» Exercise requirements
Copy the result of filtering the entries below for lines that include the string "this".
---------- Given records ----------
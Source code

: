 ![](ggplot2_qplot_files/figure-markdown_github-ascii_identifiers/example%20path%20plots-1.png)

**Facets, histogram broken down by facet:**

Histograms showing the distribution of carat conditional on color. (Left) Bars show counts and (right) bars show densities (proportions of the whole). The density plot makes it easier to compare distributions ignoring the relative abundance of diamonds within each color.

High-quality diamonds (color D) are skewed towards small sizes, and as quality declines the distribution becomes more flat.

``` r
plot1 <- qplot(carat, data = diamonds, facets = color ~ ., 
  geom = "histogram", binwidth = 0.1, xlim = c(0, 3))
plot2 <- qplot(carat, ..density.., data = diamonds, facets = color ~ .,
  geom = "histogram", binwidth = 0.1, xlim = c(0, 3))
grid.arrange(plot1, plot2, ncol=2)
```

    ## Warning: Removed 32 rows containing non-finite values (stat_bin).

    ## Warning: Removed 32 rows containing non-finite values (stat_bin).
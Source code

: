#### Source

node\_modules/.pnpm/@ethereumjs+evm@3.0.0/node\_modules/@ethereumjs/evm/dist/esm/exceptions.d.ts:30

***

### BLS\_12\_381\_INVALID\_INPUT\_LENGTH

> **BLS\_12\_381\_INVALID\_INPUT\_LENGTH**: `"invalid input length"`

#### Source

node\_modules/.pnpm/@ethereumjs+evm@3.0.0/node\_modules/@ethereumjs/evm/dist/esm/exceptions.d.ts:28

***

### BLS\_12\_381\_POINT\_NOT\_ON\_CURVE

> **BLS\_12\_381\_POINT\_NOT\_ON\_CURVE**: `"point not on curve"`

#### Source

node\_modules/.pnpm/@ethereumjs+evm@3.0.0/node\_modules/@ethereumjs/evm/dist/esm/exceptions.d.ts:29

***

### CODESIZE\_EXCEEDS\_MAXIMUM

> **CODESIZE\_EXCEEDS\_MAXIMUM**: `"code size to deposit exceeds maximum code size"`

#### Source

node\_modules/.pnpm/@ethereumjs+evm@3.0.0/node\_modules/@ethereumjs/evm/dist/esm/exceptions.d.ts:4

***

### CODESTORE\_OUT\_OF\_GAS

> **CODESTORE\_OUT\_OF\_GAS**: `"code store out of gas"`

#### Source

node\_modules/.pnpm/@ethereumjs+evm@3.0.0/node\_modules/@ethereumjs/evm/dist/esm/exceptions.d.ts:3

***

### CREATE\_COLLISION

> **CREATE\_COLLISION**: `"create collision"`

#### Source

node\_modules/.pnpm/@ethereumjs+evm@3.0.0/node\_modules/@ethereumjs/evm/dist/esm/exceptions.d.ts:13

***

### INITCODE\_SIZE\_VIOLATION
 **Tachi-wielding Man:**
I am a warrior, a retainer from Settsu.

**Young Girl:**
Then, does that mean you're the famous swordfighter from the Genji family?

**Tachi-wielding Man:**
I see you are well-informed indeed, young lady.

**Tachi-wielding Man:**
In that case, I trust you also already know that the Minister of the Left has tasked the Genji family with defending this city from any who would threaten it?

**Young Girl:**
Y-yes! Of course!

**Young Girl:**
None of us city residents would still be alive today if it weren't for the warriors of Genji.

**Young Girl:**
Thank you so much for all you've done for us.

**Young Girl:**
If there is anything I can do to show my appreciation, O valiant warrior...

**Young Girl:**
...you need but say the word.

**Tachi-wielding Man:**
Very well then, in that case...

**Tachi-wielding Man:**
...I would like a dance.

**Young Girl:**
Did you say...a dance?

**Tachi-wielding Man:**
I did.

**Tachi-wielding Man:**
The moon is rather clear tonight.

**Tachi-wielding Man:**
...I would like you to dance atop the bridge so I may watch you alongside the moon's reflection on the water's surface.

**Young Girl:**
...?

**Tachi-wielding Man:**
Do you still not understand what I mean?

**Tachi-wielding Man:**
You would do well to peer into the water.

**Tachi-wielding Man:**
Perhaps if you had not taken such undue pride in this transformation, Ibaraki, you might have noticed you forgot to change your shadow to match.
----------
» Result
In that case, I trust you also already know that the Minister of the Left has tasked the Genji family with defending this city from any who would threaten it?
Perhaps if you had not taken such undue pride in this transformation, Ibaraki, you might have noticed you forgot to change your shadow to match.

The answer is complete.